- [ABOUT THIS EXERCISE] Transcribe all of the data exactly. Images stay out.

- [THE DATA]

▶

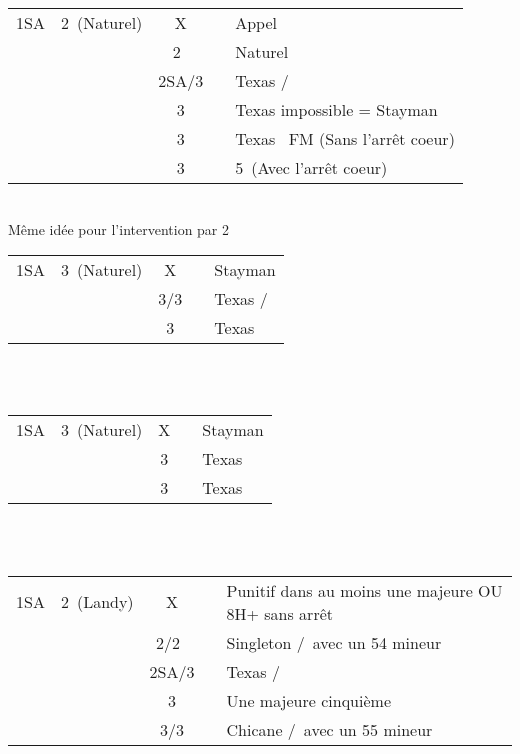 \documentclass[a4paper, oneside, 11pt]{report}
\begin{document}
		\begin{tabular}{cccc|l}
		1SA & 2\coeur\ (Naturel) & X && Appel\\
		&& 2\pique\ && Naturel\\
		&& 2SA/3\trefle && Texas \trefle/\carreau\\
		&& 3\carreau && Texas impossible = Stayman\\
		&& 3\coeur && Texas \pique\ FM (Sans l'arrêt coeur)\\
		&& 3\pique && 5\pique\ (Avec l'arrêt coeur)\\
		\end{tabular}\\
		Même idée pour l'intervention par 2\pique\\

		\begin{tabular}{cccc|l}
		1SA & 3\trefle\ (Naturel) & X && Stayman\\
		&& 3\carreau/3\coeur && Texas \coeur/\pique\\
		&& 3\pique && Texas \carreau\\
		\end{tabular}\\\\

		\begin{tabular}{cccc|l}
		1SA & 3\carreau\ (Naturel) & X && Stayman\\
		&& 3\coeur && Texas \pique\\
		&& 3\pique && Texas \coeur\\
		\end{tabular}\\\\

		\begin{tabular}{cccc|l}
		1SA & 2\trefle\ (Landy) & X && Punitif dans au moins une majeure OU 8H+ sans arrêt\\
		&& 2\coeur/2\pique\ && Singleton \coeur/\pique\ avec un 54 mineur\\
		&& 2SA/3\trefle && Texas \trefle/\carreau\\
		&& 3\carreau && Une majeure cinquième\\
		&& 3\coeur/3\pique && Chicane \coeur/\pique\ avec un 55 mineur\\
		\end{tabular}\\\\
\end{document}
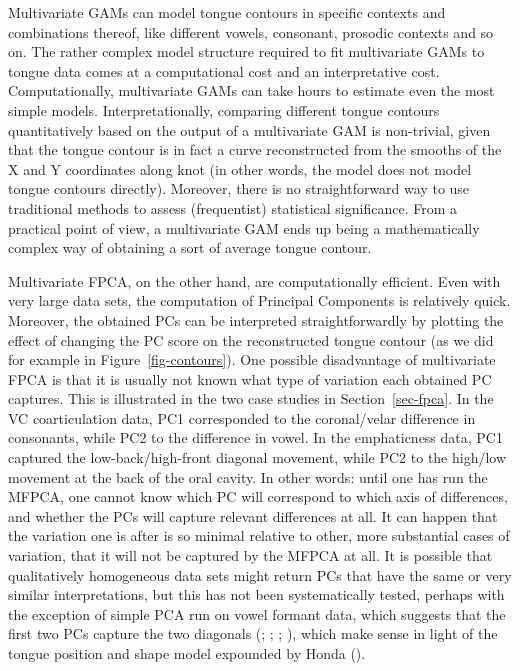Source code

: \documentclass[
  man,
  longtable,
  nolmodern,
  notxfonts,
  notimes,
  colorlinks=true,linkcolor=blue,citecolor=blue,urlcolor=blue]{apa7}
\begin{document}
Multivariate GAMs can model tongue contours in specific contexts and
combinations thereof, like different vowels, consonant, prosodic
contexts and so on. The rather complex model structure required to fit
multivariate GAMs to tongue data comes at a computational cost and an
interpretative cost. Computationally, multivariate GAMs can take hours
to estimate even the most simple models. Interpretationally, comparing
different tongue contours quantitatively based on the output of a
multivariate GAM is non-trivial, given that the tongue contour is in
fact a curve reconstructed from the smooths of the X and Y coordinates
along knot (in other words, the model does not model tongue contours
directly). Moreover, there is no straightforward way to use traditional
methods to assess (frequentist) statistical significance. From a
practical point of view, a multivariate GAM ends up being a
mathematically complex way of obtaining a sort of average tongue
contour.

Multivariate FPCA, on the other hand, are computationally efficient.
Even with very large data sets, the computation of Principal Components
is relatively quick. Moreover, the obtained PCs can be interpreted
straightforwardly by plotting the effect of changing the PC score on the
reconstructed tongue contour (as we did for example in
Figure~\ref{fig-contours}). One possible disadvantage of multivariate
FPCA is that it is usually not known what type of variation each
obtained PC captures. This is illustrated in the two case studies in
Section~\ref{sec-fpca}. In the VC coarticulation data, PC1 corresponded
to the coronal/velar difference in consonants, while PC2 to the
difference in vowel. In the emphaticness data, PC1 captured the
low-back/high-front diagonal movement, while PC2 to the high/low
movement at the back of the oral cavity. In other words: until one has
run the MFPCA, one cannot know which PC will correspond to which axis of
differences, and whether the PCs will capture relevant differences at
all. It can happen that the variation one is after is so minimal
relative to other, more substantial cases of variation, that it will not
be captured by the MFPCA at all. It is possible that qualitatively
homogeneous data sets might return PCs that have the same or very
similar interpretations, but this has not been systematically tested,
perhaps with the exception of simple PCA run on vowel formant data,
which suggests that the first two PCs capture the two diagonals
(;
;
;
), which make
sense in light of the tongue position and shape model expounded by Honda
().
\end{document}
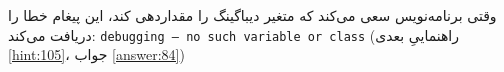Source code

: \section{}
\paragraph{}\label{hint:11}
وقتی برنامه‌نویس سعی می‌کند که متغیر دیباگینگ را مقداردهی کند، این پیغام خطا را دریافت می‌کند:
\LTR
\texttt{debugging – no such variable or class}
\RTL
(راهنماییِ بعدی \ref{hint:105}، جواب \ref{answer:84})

◀

- [COMPLETED TASK]
 \documentclass[a4paper, oneside, 11pt]{report}
\begin{document}
		\begin{tabular}{cccc|l}
		1SA & 2\coeur\ (Naturel) & X && Appel\\
		&& 2\pique\ && Naturel\\
		&& 2SA/3\trefle && Texas \trefle/\carreau\\
		&& 3\carreau && Texas impossible = Stayman\\
		&& 3\coeur && Texas \pique\ FM (Sans l'arrêt coeur)\\
		&& 3\pique && 5\pique\ (Avec l'arrêt coeur)\\
		\end{tabular}\\
		Même idée pour l'intervention par 2\pique\\

		\begin{tabular}{cccc|l}
		1SA & 3\trefle\ (Naturel) & X && Stayman\\
		&& 3\carreau/3\coeur && Texas \coeur/\pique\\
		&& 3\pique && Texas \carreau\\
		\end{tabular}\\\\

		\begin{tabular}{cccc|l}
		1SA & 3\carreau\ (Naturel) & X && Stayman\\
		&& 3\coeur && Texas \pique\\
		&& 3\pique && Texas \coeur\\
		\end{tabular}\\\\

		\begin{tabular}{cccc|l}
		1SA & 2\trefle\ (Landy) & X && Punitif dans au moins une majeure OU 8H+ sans arrêt\\
		&& 2\coeur/2\pique\ && Singleton \coeur/\pique\ avec un 54 mineur\\
		&& 2SA/3\trefle && Texas \trefle/\carreau\\
		&& 3\carreau && Une majeure cinquième\\
		&& 3\coeur/3\pique && Chicane \coeur/\pique\ avec un 55 mineur\\
		\end{tabular}\\\\
\end{document}
Source code

: \documentclass[
  man,
  longtable,
  nolmodern,
  notxfonts,
  notimes,
  colorlinks=true,linkcolor=blue,citecolor=blue,urlcolor=blue]{apa7}
\begin{document}
Multivariate GAMs can model tongue contours in specific contexts and
combinations thereof, like different vowels, consonant, prosodic
contexts and so on. The rather complex model structure required to fit
multivariate GAMs to tongue data comes at a computational cost and an
interpretative cost. Computationally, multivariate GAMs can take hours
to estimate even the most simple models. Interpretationally, comparing
different tongue contours quantitatively based on the output of a
multivariate GAM is non-trivial, given that the tongue contour is in
fact a curve reconstructed from the smooths of the X and Y coordinates
along knot (in other words, the model does not model tongue contours
directly). Moreover, there is no straightforward way to use traditional
methods to assess (frequentist) statistical significance. From a
practical point of view, a multivariate GAM ends up being a
mathematically complex way of obtaining a sort of average tongue
contour.

Multivariate FPCA, on the other hand, are computationally efficient.
Even with very large data sets, the computation of Principal Components
is relatively quick. Moreover, the obtained PCs can be interpreted
straightforwardly by plotting the effect of changing the PC score on the
reconstructed tongue contour (as we did for example in
Figure~\ref{fig-contours}). One possible disadvantage of multivariate
FPCA is that it is usually not known what type of variation each
obtained PC captures. This is illustrated in the two case studies in
Section~\ref{sec-fpca}. In the VC coarticulation data, PC1 corresponded
to the coronal/velar difference in consonants, while PC2 to the
difference in vowel. In the emphaticness data, PC1 captured the
low-back/high-front diagonal movement, while PC2 to the high/low
movement at the back of the oral cavity. In other words: until one has
run the MFPCA, one cannot know which PC will correspond to which axis of
differences, and whether the PCs will capture relevant differences at
all. It can happen that the variation one is after is so minimal
relative to other, more substantial cases of variation, that it will not
be captured by the MFPCA at all. It is possible that qualitatively
homogeneous data sets might return PCs that have the same or very
similar interpretations, but this has not been systematically tested,
perhaps with the exception of simple PCA run on vowel formant data,
which suggests that the first two PCs capture the two diagonals
(;
;
;
), which make
sense in light of the tongue position and shape model expounded by Honda
().
\end{document}
Source code

: \section{}
\paragraph{}\label{hint:11}
وقتی برنامه‌نویس سعی می‌کند که متغیر دیباگینگ را مقداردهی کند، این پیغام خطا را دریافت می‌کند:
\LTR
\texttt{debugging – no such variable or class}
\RTL
(راهنماییِ بعدی \ref{hint:105}، جواب \ref{answer:84})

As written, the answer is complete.